将卷挂载到 sudo 无权访问的 docker

Question

I am trying to mount a volume into docker on a compute cluster running ubuntu 18.04. This volume is on a mounted filesystem to which my user has access, but sudo does not. I do have sudo permissions on this cluster. I use this command:

docker run -it --mount type=bind,source="$(pwd)"/logs,target=/workspace/logs tmp:latest bash

The result is this error:

docker: Error response from daemon: invalid mount config for type "bind": stat /home/logs: permission denied.
See 'docker run --help'.

Mounting the volume works fine on my local machine where both sudo and I have access to the drive I want to mount, which makes me believe that the problem is indeed that on the server sudo does not have permissions to the drive I want to mount into docker.

What I have tried:

• running the post-install steps $ sudo groupadd docker && sudo usermod -aG docker $USER

• running docker with sudo

• running docker with --privileged

• running docker with --user $(id -u):$(id -g)

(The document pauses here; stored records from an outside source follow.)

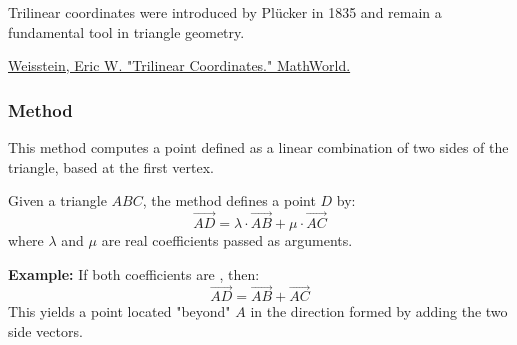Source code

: \medskip
\noindent
Trilinear coordinates were introduced by Plücker in 1835 and remain a fundamental tool in triangle geometry.
\begin{flushright}
\small
\href{https://mathworld.wolfram.com/TrilinearCoordinates.html}{Weisstein, Eric W. "Trilinear Coordinates." MathWorld.}
\end{flushright}

\vspace{1em}
\begin{tkzexample}[latex=.5\textwidth]
\begin{center}
\end{center}
\end{tkzexample}

\subsubsection{Method } %
\label{ssub:method_triangle_base}

This method computes a point defined as a linear combination of two sides of the triangle, based at the first vertex.

\medskip
\noindent
Given a triangle $ABC$, the method defines a point $D$ by:
\[
\overrightarrow{AD} = \lambda \cdot \overrightarrow{AB} + \mu \cdot \overrightarrow{AC}
\]
where $\lambda$ and $\mu$ are real coefficients passed as arguments.

\medskip
\noindent
\textbf{Example:} If both coefficients are , then:
\[
\overrightarrow{AD} = \overrightarrow{AB} + \overrightarrow{AC}
\]
This yields a point located "beyond" $A$ in the direction formed by adding the two side vectors.

\begin{mybox}
\end{mybox}

\vspace{1em}

\begin{tkzexample}[latex=.5\textwidth]
\begin{center}
\end{center}
\end{tkzexample}

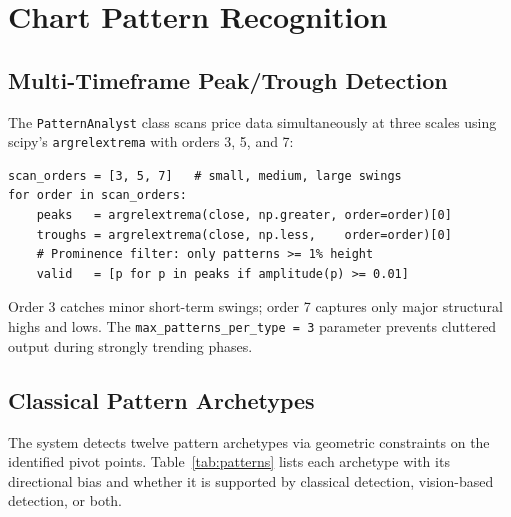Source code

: \documentclass[10pt,a4paper,twoside]{article}
\begin{document}
\section{Chart Pattern Recognition}
\label{sec:patterns}

\subsection{Multi-Timeframe Peak/Trough Detection}

The \texttt{PatternAnalyst} class scans price data simultaneously at three
scales using scipy's \texttt{argrelextrema} with orders 3, 5, and 7:

\begin{lstlisting}[caption={Multi-timeframe peak detection (simplified).}]
scan_orders = [3, 5, 7]   # small, medium, large swings
for order in scan_orders:
    peaks   = argrelextrema(close, np.greater, order=order)[0]
    troughs = argrelextrema(close, np.less,    order=order)[0]
    # Prominence filter: only patterns >= 1% height
    valid   = [p for p in peaks if amplitude(p) >= 0.01]
\end{lstlisting}

Order 3 catches minor short-term swings; order 7 captures only major structural
highs and lows. The \texttt{max\_patterns\_per\_type = 3} parameter prevents
cluttered output during strongly trending phases.

\subsection{Classical Pattern Archetypes}

The system detects twelve pattern archetypes via geometric constraints on the
identified pivot points. Table~\ref{tab:patterns} lists each archetype with
its directional bias and whether it is supported by classical detection,
vision-based detection, or both.
\end{document}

• setting the user inside the dockerfile with USER $(id -u):$(id -g) (plugging in the actual values)

Is there a way to mount the volume in this setup or to change the dockerfile to correctly access the drive with my personal user? Any help would be much appreciated.

On a sidenote, within docker I would only require readaccess to the volume in case that changes anything.

Answer 1

The container is created by the Docker daemon, which runs as root. That's why it still doesn't work even if you run the container or the docker command as your own user.

You might be able to run the daemon as your own user (rootless mode).

You could also look at changing the mount options (on the host system) so that the root user on the host does have access. How to do this depends on the type of filesystem.